_Instructions for the task_
Only the lines below from the one that contains "respectively. The output" through the one that contains "conditions (flow rate, depth, velocity, and" should appear in your answer, exact and without pictures.

(Items from a dataset)

⁂

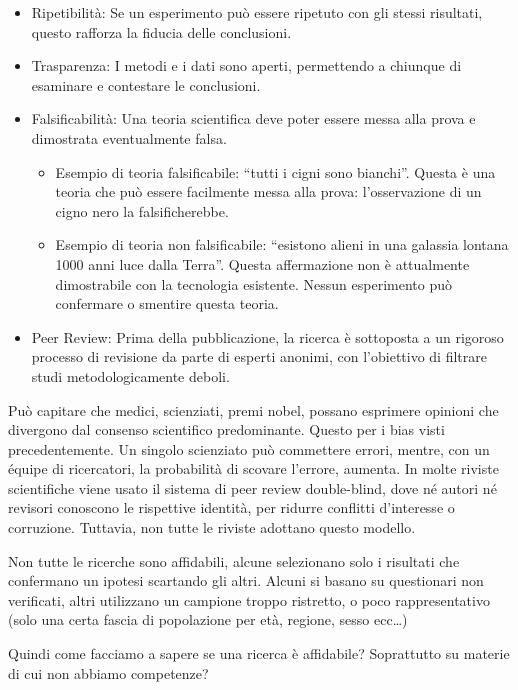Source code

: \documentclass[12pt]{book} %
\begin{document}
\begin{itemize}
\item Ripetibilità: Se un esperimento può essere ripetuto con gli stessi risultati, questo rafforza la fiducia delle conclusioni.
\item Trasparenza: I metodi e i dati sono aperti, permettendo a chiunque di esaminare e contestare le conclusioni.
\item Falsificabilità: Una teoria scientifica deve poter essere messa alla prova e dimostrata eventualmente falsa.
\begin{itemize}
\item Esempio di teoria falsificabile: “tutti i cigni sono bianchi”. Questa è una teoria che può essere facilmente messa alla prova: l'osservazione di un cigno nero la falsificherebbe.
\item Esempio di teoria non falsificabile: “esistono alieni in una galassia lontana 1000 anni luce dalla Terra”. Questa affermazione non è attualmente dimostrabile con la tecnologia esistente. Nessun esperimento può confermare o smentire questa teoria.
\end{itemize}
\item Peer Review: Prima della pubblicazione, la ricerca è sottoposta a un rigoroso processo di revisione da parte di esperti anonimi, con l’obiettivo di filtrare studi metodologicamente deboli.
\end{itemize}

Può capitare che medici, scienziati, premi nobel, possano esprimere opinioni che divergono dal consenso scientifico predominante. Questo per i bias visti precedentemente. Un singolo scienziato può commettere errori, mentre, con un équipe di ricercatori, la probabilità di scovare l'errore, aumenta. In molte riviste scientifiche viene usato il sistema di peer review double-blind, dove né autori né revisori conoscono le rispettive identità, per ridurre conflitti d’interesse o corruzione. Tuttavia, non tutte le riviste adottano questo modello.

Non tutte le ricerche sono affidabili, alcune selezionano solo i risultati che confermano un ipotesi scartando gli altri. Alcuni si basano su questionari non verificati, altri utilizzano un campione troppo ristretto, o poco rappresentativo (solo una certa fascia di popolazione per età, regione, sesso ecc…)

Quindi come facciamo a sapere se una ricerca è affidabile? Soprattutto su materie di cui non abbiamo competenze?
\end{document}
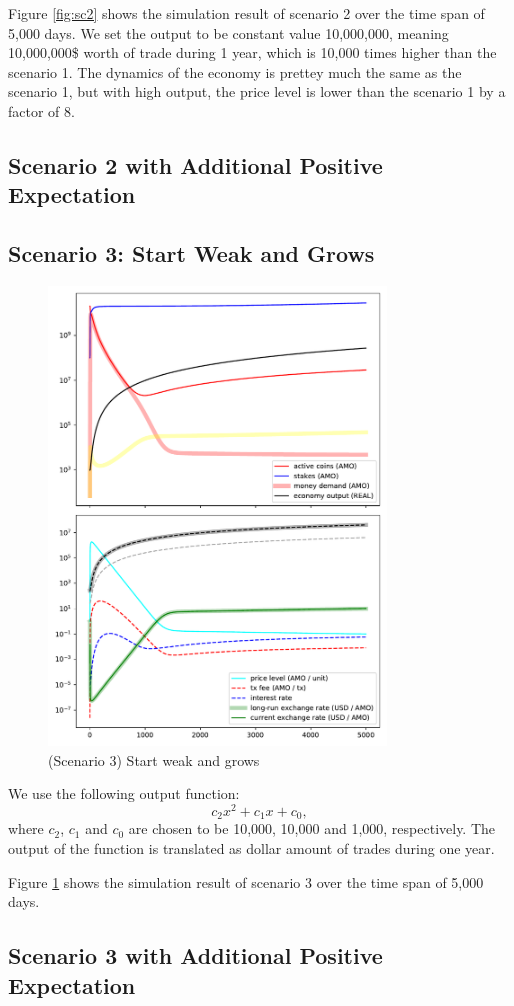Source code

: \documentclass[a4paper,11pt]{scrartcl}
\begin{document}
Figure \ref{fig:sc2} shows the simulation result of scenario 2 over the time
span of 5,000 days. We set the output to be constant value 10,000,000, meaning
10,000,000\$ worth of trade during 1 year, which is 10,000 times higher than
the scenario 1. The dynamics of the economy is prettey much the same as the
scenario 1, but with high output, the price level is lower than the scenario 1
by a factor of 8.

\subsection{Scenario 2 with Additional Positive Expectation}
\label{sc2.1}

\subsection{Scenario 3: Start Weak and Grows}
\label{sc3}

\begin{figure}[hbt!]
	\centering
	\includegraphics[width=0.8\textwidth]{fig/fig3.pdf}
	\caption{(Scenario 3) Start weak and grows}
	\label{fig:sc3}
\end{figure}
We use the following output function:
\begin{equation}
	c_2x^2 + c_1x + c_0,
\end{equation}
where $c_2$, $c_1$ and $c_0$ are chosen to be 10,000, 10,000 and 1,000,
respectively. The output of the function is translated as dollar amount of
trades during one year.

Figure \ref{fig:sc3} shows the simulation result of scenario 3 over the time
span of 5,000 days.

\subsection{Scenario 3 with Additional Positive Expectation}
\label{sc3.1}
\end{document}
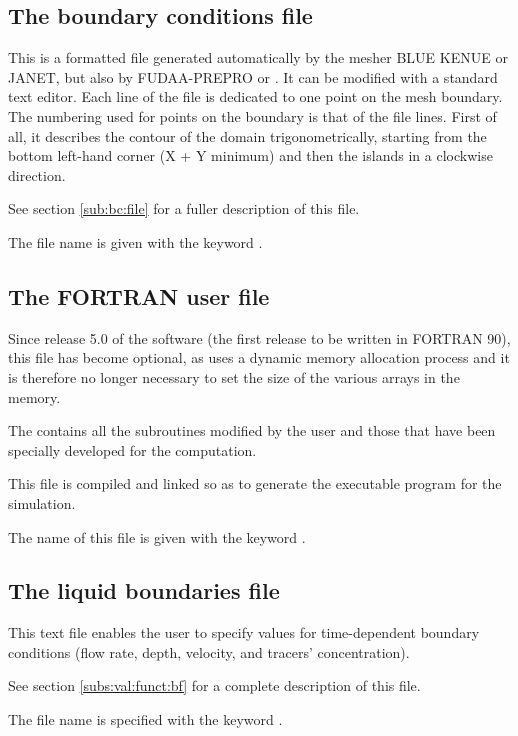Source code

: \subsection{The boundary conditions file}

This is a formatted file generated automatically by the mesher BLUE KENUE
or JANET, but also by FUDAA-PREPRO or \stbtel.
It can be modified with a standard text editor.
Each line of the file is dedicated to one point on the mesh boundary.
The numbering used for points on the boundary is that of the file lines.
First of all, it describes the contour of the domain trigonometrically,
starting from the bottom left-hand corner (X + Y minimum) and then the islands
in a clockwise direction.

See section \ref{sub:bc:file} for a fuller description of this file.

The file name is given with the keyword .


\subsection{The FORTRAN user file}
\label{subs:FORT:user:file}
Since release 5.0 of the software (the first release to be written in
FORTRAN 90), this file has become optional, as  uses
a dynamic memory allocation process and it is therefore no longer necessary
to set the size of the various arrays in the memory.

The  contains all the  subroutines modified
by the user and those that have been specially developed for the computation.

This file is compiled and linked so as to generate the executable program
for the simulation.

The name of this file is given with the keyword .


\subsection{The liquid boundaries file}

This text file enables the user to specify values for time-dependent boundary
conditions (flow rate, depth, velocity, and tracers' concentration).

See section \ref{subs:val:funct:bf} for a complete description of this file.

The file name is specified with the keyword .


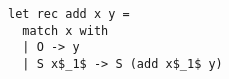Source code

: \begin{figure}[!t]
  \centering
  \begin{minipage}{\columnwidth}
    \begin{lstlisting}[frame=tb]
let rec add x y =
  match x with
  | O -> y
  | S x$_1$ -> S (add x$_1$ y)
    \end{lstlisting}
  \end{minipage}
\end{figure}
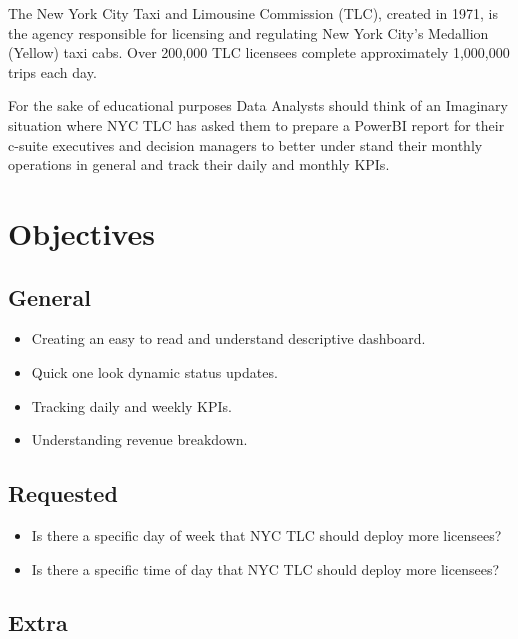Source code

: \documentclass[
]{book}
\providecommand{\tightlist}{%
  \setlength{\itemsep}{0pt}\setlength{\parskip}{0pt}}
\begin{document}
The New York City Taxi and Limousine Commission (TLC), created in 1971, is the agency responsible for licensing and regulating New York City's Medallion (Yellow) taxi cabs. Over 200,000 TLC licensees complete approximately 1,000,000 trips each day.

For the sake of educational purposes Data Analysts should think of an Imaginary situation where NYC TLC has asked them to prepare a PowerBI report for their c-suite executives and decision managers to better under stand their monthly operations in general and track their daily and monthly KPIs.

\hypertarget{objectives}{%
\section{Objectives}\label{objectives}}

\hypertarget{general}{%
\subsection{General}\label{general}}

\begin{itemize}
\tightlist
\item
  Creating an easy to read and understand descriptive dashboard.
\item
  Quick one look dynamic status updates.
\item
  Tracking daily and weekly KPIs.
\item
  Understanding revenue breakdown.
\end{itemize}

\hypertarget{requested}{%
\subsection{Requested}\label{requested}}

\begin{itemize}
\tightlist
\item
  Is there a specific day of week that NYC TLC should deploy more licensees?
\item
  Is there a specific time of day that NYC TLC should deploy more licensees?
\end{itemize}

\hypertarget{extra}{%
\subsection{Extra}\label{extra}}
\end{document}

⁂

_Answer section_
respectively. The output of the function is translated as dollar amount of
trades during one year.

Figure \ref{fig:sc3} shows the simulation result of scenario 3 over the time
span of 5,000 days.

\subsection{Scenario 3 with Additional Positive Expectation}
\label{sc3.1}
\end{document}
Source code

: \subsection{The boundary conditions file}

This is a formatted file generated automatically by the mesher BLUE KENUE
or JANET, but also by FUDAA-PREPRO or \stbtel.
It can be modified with a standard text editor.
Each line of the file is dedicated to one point on the mesh boundary.
The numbering used for points on the boundary is that of the file lines.
First of all, it describes the contour of the domain trigonometrically,
starting from the bottom left-hand corner (X + Y minimum) and then the islands
in a clockwise direction.

See section \ref{sub:bc:file} for a fuller description of this file.

The file name is given with the keyword .


\subsection{The FORTRAN user file}
\label{subs:FORT:user:file}
Since release 5.0 of the software (the first release to be written in
FORTRAN 90), this file has become optional, as  uses
a dynamic memory allocation process and it is therefore no longer necessary
to set the size of the various arrays in the memory.

The  contains all the  subroutines modified
by the user and those that have been specially developed for the computation.

This file is compiled and linked so as to generate the executable program
for the simulation.

The name of this file is given with the keyword .


\subsection{The liquid boundaries file}

This text file enables the user to specify values for time-dependent boundary
conditions (flow rate, depth, velocity, and tracers' concentration).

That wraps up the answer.